Page d'histoire : La traduction hébraïque du Guide des Égarés de Maïmonide Lunel, 30 novembre 1204

Le Guide des Égarés
ms. hébreu, XIVe s., Majorque, 1352
traduction de Samuel Ibn Tibbon
Bibliothèque nationale de France
département des manuscrits
© cliché Bibliothèque nationale de France

Le 30 novembre 1204, Samuel ben Juda Ibn Tibbon termine dans le Languedoc à Lunel (1) Moreh Nebukhim, traduction en hébreu de Dalalat al Haïrin (Le Guide des Égarés – ou des Perplexes –), traité arabe en caractères hébraïques de Moïse ben Maïmon dit Maïmonide. L’arabe est lingua franca sur les rives de la Méditerranée mais l’usage de ses caractères est prohibé pour les infidèles ; l’hébreu est l’une des deux langues savantes de l’Europe occidentale.

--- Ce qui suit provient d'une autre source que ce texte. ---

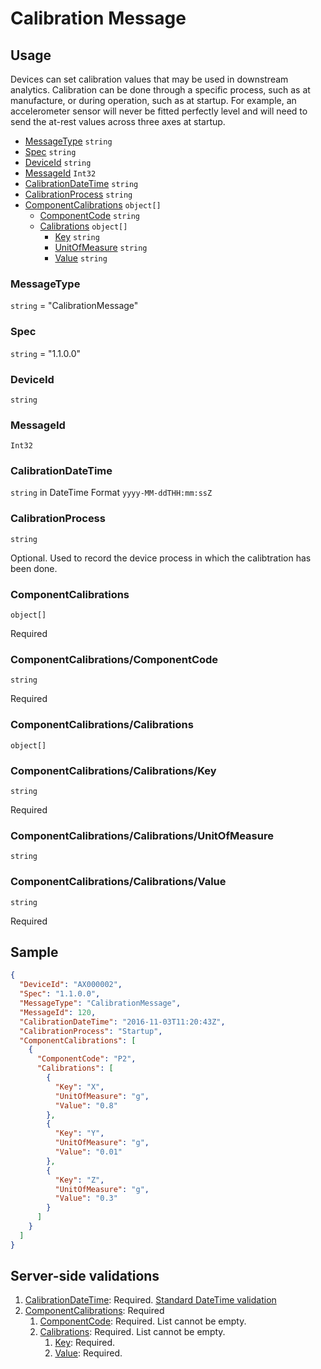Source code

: # Calibration Message
## Usage
Devices can set calibration values that may be used in downstream analytics. Calibration can be done through a specific process, such as at manufacture, or during operation, such as at startup. For example, an accelerometer sensor will never be fitted perfectly level and will need to send the at-rest values across three axes at startup.

* [MessageType](#messagetype) ```string```
* [Spec](#spec) ```string```
* [DeviceId](#deviceid) ```string```
* [MessageId](#messageid) ```Int32```
* [CalibrationDateTime](#calibrationdatetime) ```string```
* [CalibrationProcess](#calibrationprocess) ```string```
* [ComponentCalibrations](#componentcalibrations) ```object[]```
    * [ComponentCode](#componentcalibrationscomponentcode) ```string``` 
    * [Calibrations](#componentcalibrationscalibrations) ```object[]```
        * [Key](#componentcalibrationscalibrationskey) ```string``` 
        * [UnitOfMeasure](#componentcalibrationscalibrationsunitofmeasure) ```string``` 
        * [Value](#componentcalibrationscalibrationsvalue) ```string``` 

### MessageType
```string``` = "CalibrationMessage"
### Spec
```string``` = "1.1.0.0"
### DeviceId
```string``` 
### MessageId
```Int32```
### CalibrationDateTime
```string``` in DateTime Format ```yyyy-MM-ddTHH:mm:ssZ```
### CalibrationProcess
```string``` 

Optional. Used to record the device process in which the calibtration has been done.

### ComponentCalibrations
```object[]```

Required

### ComponentCalibrations/ComponentCode 
```string```

Required

### ComponentCalibrations/Calibrations
```object[]```

### ComponentCalibrations/Calibrations/Key
```string``` 

Required

### ComponentCalibrations/Calibrations/UnitOfMeasure
```string``` 

### ComponentCalibrations/Calibrations/Value
```string``` 

Required

## Sample
```JSON
{
  "DeviceId": "AX000002",
  "Spec": "1.1.0.0",
  "MessageType": "CalibrationMessage",
  "MessageId": 120,
  "CalibrationDateTime": "2016-11-03T11:20:43Z",
  "CalibrationProcess": "Startup",
  "ComponentCalibrations": [
    {
      "ComponentCode": "P2",
      "Calibrations": [
        {
          "Key": "X",
          "UnitOfMeasure": "g",
          "Value": "0.8"
        },
        {
          "Key": "Y",
          "UnitOfMeasure": "g",
          "Value": "0.01"
        },
        {
          "Key": "Z",
          "UnitOfMeasure": "g",
          "Value": "0.3"
        }
      ]
    }
  ]
}
```
## Server-side validations
1.	[CalibrationDateTime](#calibrationdatetime): Required. [Standard DateTime validation](../00-UsageNotes/DateTime-Formatting.md#standardddateTimevalidation)
2.	[ComponentCalibrations](#componentcalibrations): Required
    1.	[ComponentCode](#componentcalibrationscomponentcode): Required. List cannot be empty.
    2.	[Calibrations](#componentcalibrationscalibrations): Required. List cannot be empty.
        1.	[Key](#componentcalibrationscalibrationskey): Required.
        2.	[Value](#componentcalibrationscalibrationsvalue): Required.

Quelques jours plus tard, le 13 décembre 1204, Maïmonide quitte ce monde. Sa dépouille mortelle, transportée en Terre sainte, est inhumée à Tibériade où sa sépulture a été récemment restaurée.

Maïmonide naît à Cordoue – en 1138 selon des travaux récents –, et il s’y familiarise avec le Talmud et la tradition philosophique gréco-musulmane. Les Almohades, adeptes d’un Islam rigoriste prêché par Muhammad ibn Abdalla Ibn Tumart, déferlent sur l’Andalousie et l’Afrique du Nord, massacrent ou contraignent juifs et chrétiens à se convertir à l’Islam. Maïmonide s’exile à Fès (c. 1158), puis à Acre en Terre sainte (1165) avant de se fixer à Fostat (2) vers 1168. Négociant, médecin, personnage phare de la communauté juive, il acquiert une notoriété médicale, rabbinique, philosophique.

Encyclopédique, l’œuvre de Maïmonide s’ordonne autour de deux pôles, le judaïsme, législation, observances, théologie d’une part, la philosophie d’autre part. Pour répondre à d’illustres patients ou consigner son expérience médicale, il compose des traités sur les poisons et leurs antidotes, sur l’asthme, sur les rapports sexuels, sur les hémorroïdes, sur l’hygiène, sur les Aphorismes d’Hippocrate.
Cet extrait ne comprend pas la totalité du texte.